Archive for the ‘These People Crack Me Up’ Category

Discombobulated

July 17, 2015 @ 2:40 pm | Filed under: , ,

the correct way to read a book about a fly

I gained a whole week today. It feels luxurious: what to do with this newfound space of time? It’s like finding a $20 bill in the pocket of your winter coat. Of course, just as with found money, immediately upon the heels of the jubilant discovery rush the responsible thoughts: you could put the money toward bills, or into a child’s college fund. I should (must) work toward some impending deadlines; I should tackle the Extreme Purging project I keep saying I’m going to undertake.

After all, it’s not like I really gained a week. It was here on the calendar all along; it was factored into commitments I have made. I didn’t lose it for long, only misplaced it for a day or two. The culprit was Comic-Con brain, I’m sure. SDCC came earlier in July than it usually does. Somehow, after I emerged from the exhausted post-con daze, I jumped ahead a week mentally. Rose is in Colorado visiting my parents. I knew she was coming home the 24th, but until this morning, I thought that was today. We have family coming to visit at the end of the month. Until this morning, I thought next week was the end of the month. The time in between is filled up with assignments: in a way, I’ve only located the lost $20 I had already spent.

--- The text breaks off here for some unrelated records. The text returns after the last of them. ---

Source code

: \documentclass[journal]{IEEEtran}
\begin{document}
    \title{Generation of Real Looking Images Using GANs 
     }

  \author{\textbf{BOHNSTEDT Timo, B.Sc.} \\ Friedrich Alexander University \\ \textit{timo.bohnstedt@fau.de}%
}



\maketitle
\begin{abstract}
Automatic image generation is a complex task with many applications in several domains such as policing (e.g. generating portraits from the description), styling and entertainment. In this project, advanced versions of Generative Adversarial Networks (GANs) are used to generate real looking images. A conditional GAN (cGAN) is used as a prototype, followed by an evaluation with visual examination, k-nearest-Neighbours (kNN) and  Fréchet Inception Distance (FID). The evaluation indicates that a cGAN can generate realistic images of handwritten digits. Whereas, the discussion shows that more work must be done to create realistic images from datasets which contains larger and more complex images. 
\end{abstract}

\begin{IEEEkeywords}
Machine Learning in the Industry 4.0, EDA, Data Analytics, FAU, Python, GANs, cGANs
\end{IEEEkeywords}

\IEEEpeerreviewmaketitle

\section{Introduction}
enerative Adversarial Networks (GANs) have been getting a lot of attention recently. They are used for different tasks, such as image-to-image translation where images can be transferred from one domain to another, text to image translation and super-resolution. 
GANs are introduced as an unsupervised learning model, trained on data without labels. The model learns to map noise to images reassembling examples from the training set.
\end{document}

Still, I feel dazzled and charmed: some tasks I’d thought would be frantic may now unfold at a reasonable pace. And how much more might I read, write, draw this month than I had been supposing?

My friend Edith Fine (a wonderful writer) told me once that when she used to teach school, she would always begin a new month by having the kids take note of what day of the week the sevens fell on. Since, you know, the multiples of seven are going to be on the same day each week. I caught the habit from her—it’s quite useful! I think July is the first month I’ve forgotten to notice, ever since Edith shared the trick with me. The sevens fall on Tuesdays, this month. In August, they’re the Fridays.

Next Tuesday is the 21st, not the 28th, in case you were wondering.

***

There’s something I need to get a picture of—the story begs a visual—but the shirt in question has already gone into the laundry. I’ll share a photo later. The other day, I remarked on Twitter that Rilla has decided to be a fashion designer when she grows up—a designer, that is, of clothing with lots of pockets. A perpetual grumble around here is the dearth of girls’ clothes with useful pockets. This, Rilla has announced, is a wrong that must be righted. I applaud her vision.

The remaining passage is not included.